Document images with source code

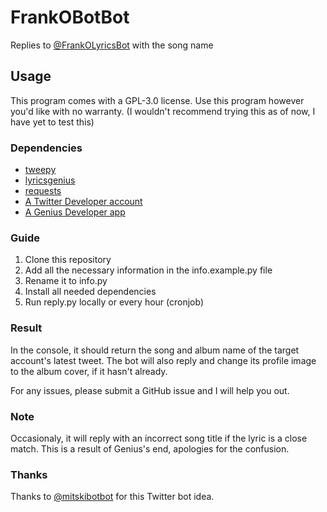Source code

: # FrankOBotBot
Replies to [@FrankOLyricsBot](https://twitter.com/FrankOLyricsBot) with the song name

## Usage
This program comes with a GPL-3.0 license. Use this program however you'd like with no warranty.
(I wouldn't recommend trying this as of now, I have yet to test this)

### Dependencies
- [tweepy](https://pypi.org/project/tweepy/)
- [lyricsgenius](https://pypi.org/project/lyricsgenius/)
- [requests](https://pypi.org/project/requests/)
- [A Twitter Developer account](https://developer.twitter.com)
- [A Genius Developer app](https://genius.com/api-clients)

### Guide 
1. Clone this repository
2. Add all the necessary information in the info.example.py file 
3. Rename it to info.py
4. Install all needed dependencies
5. Run reply.py locally or every hour (cronjob)

### Result
In the console, it should return the song and album name of the target account's latest tweet. The bot will also reply and change its profile image to the album cover, if it hasn't already.

For any issues, please submit a GitHub issue and I will help you out.

### Note
Occasionaly, it will reply with an incorrect song title if the lyric is a close match. This is a result of Genius's end, apologies for the confusion.

### Thanks
Thanks to [@mitskibotbot](https://twitter.com/mitskibotbot) for this Twitter bot idea.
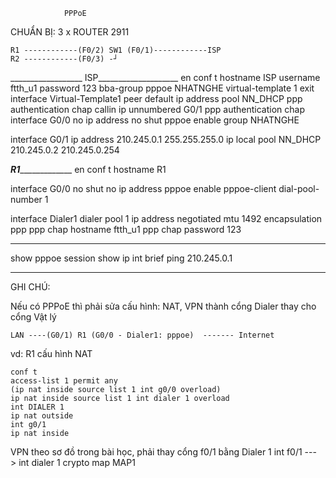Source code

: 				PPPoE

CHUẨN BỊ:
 3 x ROUTER 2911

	R1 ------------(F0/2) SW1 (F0/1)------------ISP
	R2 ------------(F0/3) -┘

__________________ ISP____________________
en
conf t
hostname ISP
username ftth_u1 password 123
bba-group pppoe NHATNGHE
virtual-template 1
exit
interface Virtual-Template1
peer default ip address pool NN_DHCP
ppp authentication chap callin
ip unnumbered G0/1
ppp authentication chap
interface G0/0
no ip address
no shut
pppoe enable group NHATNGHE

interface G0/1
ip address 210.245.0.1 255.255.255.0
ip local pool NN_DHCP 210.245.0.2 210.245.0.254

_________________R1______________________________
en
conf t
hostname R1

interface G0/0
 no shut
 no ip address
 pppoe enable
 pppoe-client dial-pool-number 1
 
interface Dialer1
 dialer pool 1
 ip address negotiated
 mtu 1492
 encapsulation ppp
 ppp chap hostname ftth_u1
 ppp chap password 123

___________________________________________________
show pppoe session
show ip int brief
ping 210.245.0.1
___________________________________________________

GHI CHÚ:

Nếu có PPPoE thì phải sửa cấu hình: NAT, VPN thành cổng Dialer thay cho cổng Vật lý

	LAN ----(G0/1) R1 (G0/0 - Dialer1: pppoe)  ------- Internet

vd: R1 cấu hình NAT

	conf t
	access-list 1 permit any
	(ip nat inside source list 1 int g0/0 overload)
	ip nat inside source list 1 int dialer 1 overload
	int DIALER 1
	ip nat outside
	int g0/1
	ip nat inside
	
VPN theo sơ đồ trong bài học, phải thay cổng f0/1 bằng Dialer 1
	int f0/1 ---> int dialer 1
	crypto map MAP1






















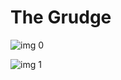 # The Grudge

![img 0](https://i.imgur.com/1WJnufC.jpg)

![img 1](https://i.imgur.com/oG5DWQ3.png)

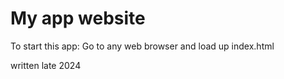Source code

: # My app website

To start this app:
Go to any web browser and load up index.html

written late 2024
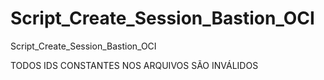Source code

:# Script_Create_Session_Bastion_OCI
Script_Create_Session_Bastion_OCI

TODOS IDS CONSTANTES NOS ARQUIVOS SÃO INVÁLIDOS
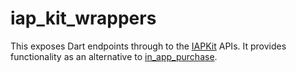 # iap_kit_wrappers

This exposes Dart endpoints through to the
[IAPKit](https://developer.huawei.com/consumer/cn/doc/harmonyos-references-V5/iap-iap-V5) APIs. It provides functionality
as an alternative to [in_app_purchase](../in_app_purchase/README.md).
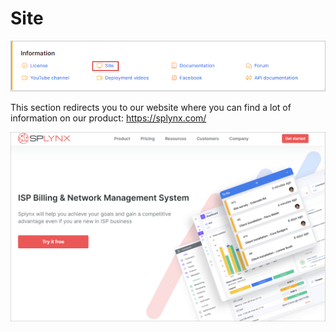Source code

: Site
===============

![menu](icon.png)

This section redirects you to our website where you can find a lot of information on our product:
https://splynx.com/

![Site](site.png)
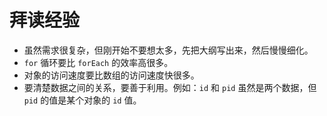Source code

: # 拜读经验

- 虽然需求很复杂，但刚开始不要想太多，先把大纲写出来，然后慢慢细化。
- `for` 循环要比 `forEach` 的效率高很多。
- 对象的访问速度要比数组的访问速度快很多。
- 要清楚数据之间的关系，要善于利用。例如：`id` 和 `pid` 虽然是两个数据，但 `pid` 的值是某个对象的 `id` 值。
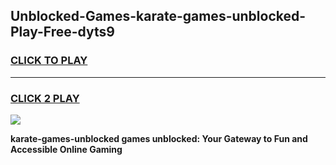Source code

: 
## Unblocked-Games-karate-games-unblocked-Play-Free-dyts9
<h3>
<a href="https://premium76.site?title=karate-games-unblocked&ref=23A">CLICK TO PLAY</a></h3>
<hr>

<h3>
<a href="https://premium76.site?title=karate-games-unblocked&ref=23A">CLICK 2 PLAY</a>
  
</h3>

<a href="https://premium76.site?title=karate-games-unblocked&ref=23A"><img src="https://clearcache.store/games.png"></a>


**karate-games-unblocked games unblocked: Your Gateway to Fun and Accessible Online Gaming**
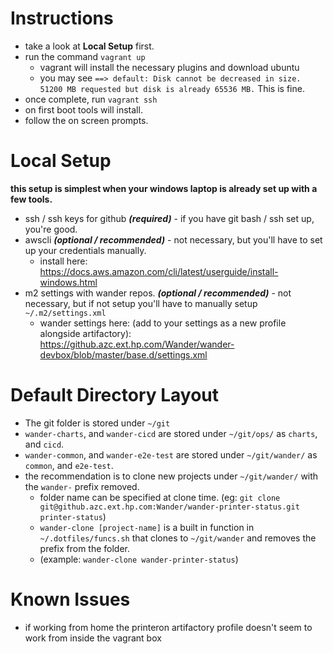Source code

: # Instructions #
- take a look at **Local Setup** first.
- run the command `vagrant up`
  - vagrant will install the necessary plugins and download ubuntu
  - you may see `==> default: Disk cannot be decreased in size. 51200 MB requested but disk is already 65536 MB.` This is fine. 
- once complete, run `vagrant ssh`
- on first boot tools will install. 
- follow the on screen prompts.

# Local Setup #
**this setup is simplest when your windows laptop is already set up with a few tools.**
- ssh / ssh keys for github ***(required)*** - if you have git bash / ssh set up, you're good.
- awscli ***(optional / recommended)*** - not necessary, but you'll have to set up your credentials manually.
  - install here: https://docs.aws.amazon.com/cli/latest/userguide/install-windows.html
- m2 settings with wander repos. ***(optional / recommended)*** - not necessary, but if not setup you'll have to manually setup `~/.m2/settings.xml`
  - wander settings here: (add to your settings as a new profile alongside artifactory): https://github.azc.ext.hp.com/Wander/wander-devbox/blob/master/base.d/settings.xml

# Default Directory Layout #
- The git folder is stored under `~/git`
- `wander-charts`, and `wander-cicd` are stored under `~/git/ops/` as `charts`, and `cicd`.
- `wander-common`, and `wander-e2e-test` are stored under `~/git/wander/` as `common`, and `e2e-test`.
- the recommendation is to clone new projects under `~/git/wander/` with the `wander-` prefix removed.
  - folder name can be specified at clone time. (eg: `git clone git@github.azc.ext.hp.com:Wander/wander-printer-status.git printer-status`)
  - `wander-clone [project-name]` is a built in function in `~/.dotfiles/funcs.sh` that clones to `~/git/wander` and removes the prefix from the folder. 
  - (example: `wander-clone wander-printer-status`)

# Known Issues #
- if working from home the printeron artifactory profile doesn't seem to work from inside the vagrant box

Task requirements: Each line of the data in which the string "optional" appears needs to be copied.

Problem solution:
- awscli ***(optional / recommended)*** - not necessary, but you'll have to set up your credentials manually.
- m2 settings with wander repos. ***(optional / recommended)*** - not necessary, but if not setup you'll have to manually setup `~/.m2/settings.xml`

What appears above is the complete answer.